Prohibiting Duplicate Modifiers
While discussing PR #215, “private protected access modifier,” on the June 2022 TG2 call, @gafter mentioned that prose that disallows duplicate modifiers was missing in some contexts. And rather than adding it to those “missing” places, perhaps we could make a single, general statement re that instead.
The prohibition on having duplicate modifiers is handled in the following ways:
- In the grammar (e.g., §14.12), by allowing only specific individual modifiers or combinations thereof. As such, no prose is needed.
- Explicitly in prose (e.g., §14.2.2.1), by stating, “It is an error for the same modifier to appear multiple times in an xxx declaration.”
- Implicitly in prose (e.g., §14.7.1), by stating, “yyy declarations are subject to the same rules as method declarations with regard to valid combinations of modifiers.” However, this assumes that “valid combinations” includes “no duplicates,” which might not be obvious/sufficient.
All grammar rules containing modifiers use one of the above approaches.

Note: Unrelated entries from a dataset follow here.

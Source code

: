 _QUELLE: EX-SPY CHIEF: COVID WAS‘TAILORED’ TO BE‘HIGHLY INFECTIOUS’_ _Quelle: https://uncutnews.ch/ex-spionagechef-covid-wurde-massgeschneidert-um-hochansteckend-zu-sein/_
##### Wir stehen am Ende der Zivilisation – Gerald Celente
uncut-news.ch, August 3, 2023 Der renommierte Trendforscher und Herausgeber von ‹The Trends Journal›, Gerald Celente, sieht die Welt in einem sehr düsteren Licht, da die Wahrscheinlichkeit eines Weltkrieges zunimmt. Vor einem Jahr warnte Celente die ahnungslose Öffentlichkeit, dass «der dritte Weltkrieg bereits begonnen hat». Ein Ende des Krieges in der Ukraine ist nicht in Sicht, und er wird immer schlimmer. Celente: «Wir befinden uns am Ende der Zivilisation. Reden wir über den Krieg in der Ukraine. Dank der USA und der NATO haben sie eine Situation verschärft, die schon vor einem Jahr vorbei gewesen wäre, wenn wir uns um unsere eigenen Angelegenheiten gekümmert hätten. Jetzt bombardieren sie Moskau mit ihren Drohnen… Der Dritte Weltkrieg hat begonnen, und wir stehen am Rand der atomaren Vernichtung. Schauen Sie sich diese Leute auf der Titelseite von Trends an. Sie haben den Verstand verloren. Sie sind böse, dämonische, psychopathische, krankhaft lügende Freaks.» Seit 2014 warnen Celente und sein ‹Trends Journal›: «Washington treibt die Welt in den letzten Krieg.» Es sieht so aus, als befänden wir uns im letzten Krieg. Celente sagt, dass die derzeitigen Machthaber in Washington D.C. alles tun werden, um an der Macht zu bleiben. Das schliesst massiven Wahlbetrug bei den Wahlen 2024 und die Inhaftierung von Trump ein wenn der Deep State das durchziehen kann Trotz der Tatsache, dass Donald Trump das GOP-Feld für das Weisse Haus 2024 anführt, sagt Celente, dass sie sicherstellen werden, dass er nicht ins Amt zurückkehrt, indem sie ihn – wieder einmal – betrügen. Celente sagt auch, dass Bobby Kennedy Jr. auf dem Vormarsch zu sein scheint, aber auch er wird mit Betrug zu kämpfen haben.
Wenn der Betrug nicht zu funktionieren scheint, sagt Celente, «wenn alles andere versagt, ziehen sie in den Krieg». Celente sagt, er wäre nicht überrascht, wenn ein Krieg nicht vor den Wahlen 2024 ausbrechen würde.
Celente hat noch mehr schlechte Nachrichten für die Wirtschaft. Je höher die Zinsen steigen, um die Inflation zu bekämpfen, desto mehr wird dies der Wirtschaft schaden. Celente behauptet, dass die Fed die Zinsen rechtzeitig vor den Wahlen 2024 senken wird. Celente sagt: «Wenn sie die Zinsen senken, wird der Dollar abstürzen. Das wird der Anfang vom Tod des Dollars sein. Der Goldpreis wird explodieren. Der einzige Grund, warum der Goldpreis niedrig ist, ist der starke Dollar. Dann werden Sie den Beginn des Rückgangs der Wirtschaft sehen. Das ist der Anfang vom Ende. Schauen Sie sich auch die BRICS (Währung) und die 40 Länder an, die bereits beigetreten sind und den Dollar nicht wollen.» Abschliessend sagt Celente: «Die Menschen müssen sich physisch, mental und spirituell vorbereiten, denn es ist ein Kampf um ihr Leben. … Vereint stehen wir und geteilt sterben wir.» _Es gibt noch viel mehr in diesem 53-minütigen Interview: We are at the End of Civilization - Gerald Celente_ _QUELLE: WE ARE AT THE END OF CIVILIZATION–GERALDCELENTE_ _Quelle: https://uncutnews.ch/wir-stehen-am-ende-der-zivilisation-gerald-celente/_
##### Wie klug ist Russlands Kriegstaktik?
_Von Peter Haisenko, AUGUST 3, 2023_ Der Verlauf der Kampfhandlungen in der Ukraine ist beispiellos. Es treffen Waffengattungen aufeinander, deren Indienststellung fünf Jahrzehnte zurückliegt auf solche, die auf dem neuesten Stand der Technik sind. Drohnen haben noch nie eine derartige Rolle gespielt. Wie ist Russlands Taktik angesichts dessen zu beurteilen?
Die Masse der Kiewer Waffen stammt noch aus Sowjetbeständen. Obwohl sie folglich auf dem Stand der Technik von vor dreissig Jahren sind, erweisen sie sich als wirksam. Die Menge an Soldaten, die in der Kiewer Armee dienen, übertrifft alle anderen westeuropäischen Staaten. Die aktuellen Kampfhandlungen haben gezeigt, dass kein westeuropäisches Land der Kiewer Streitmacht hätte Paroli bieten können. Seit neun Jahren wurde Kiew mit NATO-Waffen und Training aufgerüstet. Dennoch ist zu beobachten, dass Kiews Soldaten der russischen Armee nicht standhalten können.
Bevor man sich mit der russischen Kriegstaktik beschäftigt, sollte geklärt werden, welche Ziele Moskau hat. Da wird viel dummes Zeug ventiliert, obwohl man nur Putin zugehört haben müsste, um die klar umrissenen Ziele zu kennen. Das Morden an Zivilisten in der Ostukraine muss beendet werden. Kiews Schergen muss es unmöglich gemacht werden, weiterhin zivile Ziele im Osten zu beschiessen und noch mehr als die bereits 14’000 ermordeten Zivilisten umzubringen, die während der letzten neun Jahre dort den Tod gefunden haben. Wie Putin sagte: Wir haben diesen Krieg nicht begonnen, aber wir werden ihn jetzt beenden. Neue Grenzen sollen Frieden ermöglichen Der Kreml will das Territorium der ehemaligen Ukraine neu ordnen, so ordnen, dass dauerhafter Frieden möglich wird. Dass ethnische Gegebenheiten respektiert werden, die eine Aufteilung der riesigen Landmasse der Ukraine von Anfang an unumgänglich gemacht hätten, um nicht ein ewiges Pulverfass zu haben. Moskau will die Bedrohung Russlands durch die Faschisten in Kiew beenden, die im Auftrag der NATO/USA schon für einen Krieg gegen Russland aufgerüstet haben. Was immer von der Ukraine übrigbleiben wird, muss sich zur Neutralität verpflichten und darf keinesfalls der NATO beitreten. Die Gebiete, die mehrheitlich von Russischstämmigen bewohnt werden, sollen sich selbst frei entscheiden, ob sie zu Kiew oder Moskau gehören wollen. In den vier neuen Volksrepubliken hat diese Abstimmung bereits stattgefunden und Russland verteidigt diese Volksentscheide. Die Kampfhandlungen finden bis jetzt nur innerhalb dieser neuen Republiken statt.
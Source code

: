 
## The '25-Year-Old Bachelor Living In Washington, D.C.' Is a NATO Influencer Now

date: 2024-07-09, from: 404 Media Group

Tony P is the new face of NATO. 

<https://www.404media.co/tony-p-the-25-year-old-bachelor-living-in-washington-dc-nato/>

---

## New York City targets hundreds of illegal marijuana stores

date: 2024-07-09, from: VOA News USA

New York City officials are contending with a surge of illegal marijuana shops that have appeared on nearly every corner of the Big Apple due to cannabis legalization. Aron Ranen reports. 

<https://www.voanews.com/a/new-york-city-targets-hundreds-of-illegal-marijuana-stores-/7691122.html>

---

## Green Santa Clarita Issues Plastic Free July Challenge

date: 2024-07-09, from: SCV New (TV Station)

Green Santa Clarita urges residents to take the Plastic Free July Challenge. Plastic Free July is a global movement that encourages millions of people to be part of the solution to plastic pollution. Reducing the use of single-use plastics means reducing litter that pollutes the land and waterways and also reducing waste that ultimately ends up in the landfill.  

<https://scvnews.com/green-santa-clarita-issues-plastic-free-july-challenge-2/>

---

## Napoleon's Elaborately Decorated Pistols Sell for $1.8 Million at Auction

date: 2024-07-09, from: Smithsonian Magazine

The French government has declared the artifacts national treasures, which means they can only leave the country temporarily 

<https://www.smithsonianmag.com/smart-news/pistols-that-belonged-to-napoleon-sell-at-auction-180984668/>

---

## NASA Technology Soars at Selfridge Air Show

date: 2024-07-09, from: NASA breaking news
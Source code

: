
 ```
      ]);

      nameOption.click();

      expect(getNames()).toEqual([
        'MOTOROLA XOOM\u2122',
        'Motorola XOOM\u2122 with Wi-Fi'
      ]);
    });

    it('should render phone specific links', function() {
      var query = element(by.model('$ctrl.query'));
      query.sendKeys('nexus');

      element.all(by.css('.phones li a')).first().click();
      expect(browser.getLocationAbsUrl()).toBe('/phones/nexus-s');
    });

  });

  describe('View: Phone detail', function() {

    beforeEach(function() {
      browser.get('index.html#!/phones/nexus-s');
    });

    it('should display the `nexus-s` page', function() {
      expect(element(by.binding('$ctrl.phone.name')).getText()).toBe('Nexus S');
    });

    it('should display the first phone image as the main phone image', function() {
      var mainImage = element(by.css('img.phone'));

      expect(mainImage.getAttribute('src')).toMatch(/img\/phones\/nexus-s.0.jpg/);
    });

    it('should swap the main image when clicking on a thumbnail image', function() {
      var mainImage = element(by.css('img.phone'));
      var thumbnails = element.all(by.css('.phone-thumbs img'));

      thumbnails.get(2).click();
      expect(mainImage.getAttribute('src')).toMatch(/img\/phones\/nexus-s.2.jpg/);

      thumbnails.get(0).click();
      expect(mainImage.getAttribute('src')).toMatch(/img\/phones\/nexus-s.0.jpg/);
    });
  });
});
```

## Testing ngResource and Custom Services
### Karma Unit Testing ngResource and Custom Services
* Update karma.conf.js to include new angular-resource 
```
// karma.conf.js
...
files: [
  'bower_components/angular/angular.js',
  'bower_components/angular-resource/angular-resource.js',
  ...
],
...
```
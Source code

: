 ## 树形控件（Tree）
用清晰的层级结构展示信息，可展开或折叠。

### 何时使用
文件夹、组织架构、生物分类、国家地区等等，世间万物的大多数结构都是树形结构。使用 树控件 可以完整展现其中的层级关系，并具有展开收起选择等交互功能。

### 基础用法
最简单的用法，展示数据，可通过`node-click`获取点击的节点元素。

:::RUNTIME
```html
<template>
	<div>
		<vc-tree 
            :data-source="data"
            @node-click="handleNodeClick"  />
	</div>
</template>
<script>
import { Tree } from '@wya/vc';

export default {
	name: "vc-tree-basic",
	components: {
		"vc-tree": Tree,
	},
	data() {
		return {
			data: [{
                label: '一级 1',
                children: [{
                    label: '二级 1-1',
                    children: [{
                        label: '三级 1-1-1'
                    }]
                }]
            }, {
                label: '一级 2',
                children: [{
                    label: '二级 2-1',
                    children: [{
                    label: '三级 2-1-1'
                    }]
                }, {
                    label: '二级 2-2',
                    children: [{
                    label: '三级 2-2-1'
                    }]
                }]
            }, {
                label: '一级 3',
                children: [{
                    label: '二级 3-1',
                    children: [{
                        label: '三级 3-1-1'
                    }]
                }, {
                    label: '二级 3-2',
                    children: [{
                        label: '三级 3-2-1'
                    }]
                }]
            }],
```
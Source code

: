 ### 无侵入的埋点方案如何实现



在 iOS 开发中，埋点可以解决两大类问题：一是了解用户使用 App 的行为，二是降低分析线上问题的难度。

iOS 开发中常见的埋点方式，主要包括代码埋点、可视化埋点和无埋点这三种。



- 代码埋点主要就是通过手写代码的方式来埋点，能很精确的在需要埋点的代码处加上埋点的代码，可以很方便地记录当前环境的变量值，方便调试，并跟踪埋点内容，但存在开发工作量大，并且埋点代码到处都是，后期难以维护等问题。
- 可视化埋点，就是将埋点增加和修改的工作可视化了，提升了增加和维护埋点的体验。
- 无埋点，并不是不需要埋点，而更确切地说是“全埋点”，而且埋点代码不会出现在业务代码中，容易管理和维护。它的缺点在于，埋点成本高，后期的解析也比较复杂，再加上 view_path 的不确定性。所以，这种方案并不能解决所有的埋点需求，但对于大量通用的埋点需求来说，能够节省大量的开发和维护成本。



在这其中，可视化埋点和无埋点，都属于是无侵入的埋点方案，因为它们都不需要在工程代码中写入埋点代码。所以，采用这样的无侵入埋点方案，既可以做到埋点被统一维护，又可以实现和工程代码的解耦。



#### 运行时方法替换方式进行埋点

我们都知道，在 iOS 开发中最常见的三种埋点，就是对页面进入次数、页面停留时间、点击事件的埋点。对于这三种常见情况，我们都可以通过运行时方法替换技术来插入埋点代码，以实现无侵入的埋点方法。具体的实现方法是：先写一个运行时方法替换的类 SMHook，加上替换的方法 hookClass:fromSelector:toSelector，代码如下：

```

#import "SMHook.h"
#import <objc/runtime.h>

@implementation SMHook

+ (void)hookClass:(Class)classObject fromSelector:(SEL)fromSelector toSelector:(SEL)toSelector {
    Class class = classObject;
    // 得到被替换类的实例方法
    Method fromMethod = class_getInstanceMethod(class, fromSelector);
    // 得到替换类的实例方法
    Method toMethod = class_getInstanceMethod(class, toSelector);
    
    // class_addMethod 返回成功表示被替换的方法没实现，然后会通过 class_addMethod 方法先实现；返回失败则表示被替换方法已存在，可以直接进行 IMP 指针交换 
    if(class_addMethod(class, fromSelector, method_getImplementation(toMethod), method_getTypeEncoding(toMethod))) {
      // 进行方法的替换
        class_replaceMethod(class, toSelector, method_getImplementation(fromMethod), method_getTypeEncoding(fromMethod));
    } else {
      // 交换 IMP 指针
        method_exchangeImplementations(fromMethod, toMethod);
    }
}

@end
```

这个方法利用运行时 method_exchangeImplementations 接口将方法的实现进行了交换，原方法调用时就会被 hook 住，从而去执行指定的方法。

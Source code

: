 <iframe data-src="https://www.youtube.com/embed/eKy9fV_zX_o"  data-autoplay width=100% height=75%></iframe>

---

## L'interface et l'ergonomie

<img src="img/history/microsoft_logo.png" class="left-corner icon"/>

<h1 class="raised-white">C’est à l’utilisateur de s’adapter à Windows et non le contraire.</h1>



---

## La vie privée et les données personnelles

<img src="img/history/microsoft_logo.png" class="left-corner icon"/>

Three rules (property/event/indexer declarations) use the “implicitly in prose” approach, so if that approach is deemed insufficient, we can add words to them. Otherwise, I don’t see any changes are needed.
I think this is now covered in #215 by the changes to writing “permitted kinds of declared accessibility” and the wording of §7.5.2 Declared accessibility
We're not sure whether we want to do this or not, but we'll leave it open as a reminder to try it some time and see if the result feels cleaner.
Pre-meeting evaluation: just remove the "meeting-discuss" label for now, and revisit after we've finished the C# 7 features?
Yup: low priority, but shouldn't just be closed.